You see your wife disappear around the house but  her name is lost to the width of your tongue.  You find the image of the children in their white shorts and clean shoes in the grass and the dog watching them lovely and strange.  They are sounds to listen for, colors to draw, mysteries to penetrate eventually, maybe on landing, and you wish you could remember her name.  You wish you could touch her, the way you always did, which you, of course, can remember.  

The wind is warm on your face, and you tell the world beneath you, which is the color of stone and glass, that you could always try harder.  You could always try harder to remember but its impossible.

You feel the images of your wife and those children.  The dog suddenly rushes forward for a ball, a yellow ball, tossed long for him.  You can hear the dog barking.   The images pulse.  Your wife waves, closes the screen door and walks around the house with that skip of hers.  Her name is like a quiet refusal.  

You listen as the book is closed in the monastery.  Large books fill that library.  When they're closed everyone hears and the gaps they leave in the shelves when removed are like holes in the masonry.  Your mother weeps at the knees of the priest.  His strange icons have grown dull with thin accumulations of dust.

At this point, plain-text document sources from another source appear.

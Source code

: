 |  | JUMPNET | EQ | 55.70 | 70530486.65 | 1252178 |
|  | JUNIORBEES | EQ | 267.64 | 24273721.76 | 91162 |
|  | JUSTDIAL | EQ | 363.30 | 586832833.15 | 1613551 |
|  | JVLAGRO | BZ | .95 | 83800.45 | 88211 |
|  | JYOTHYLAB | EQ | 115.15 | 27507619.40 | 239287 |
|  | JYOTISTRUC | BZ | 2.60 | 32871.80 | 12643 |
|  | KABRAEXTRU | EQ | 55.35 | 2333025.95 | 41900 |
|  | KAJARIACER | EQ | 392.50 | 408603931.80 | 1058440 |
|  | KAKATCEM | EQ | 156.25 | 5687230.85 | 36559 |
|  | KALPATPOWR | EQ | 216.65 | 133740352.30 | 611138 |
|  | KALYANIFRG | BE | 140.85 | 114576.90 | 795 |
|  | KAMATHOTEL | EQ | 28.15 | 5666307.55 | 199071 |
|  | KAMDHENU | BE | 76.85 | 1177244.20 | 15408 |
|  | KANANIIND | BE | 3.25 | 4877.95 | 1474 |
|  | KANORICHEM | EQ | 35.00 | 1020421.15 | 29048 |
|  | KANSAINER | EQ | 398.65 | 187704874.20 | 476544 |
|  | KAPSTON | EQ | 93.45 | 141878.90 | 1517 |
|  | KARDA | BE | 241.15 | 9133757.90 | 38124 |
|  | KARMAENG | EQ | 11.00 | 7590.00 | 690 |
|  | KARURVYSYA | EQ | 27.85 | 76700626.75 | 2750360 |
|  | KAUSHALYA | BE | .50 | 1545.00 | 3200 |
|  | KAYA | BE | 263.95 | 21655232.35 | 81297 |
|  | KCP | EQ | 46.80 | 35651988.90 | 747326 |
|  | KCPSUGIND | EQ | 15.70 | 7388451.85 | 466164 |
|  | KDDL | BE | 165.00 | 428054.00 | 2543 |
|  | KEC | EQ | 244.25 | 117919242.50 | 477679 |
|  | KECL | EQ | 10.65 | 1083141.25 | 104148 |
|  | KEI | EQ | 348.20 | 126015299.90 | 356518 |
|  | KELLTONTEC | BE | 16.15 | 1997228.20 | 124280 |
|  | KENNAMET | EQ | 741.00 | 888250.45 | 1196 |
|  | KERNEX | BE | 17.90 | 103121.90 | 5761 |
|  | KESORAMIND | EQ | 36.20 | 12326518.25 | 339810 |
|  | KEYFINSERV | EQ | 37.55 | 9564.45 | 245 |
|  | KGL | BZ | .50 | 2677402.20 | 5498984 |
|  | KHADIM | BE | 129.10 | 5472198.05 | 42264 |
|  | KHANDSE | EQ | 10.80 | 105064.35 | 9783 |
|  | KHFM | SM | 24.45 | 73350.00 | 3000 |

You feel the sun on your face and the pull of gravity at the bottom of your shoes.  Your wings spread to distant edges.  You've always envied the birds.  You feel the earth rise at you swiftly, the sky reach down and snatch you up.  The horizon fills your eyes and your mouth and your ears.  Maybe you've become rain or understand the secret things minerals claim underground and in the stars as they bake.

And there are the distant hills and on those hills you can see children playing and a dog watching them on guard.   A woman opens a screen door and waves high.  She turns her back to you and skips into the distance.  Your mother weeps at the knees of a priest.  You excel at this and you excel and you maintain your climb as the earth pulls at your belly, and for a brief interlude you wonder if it's possible to breath above it all.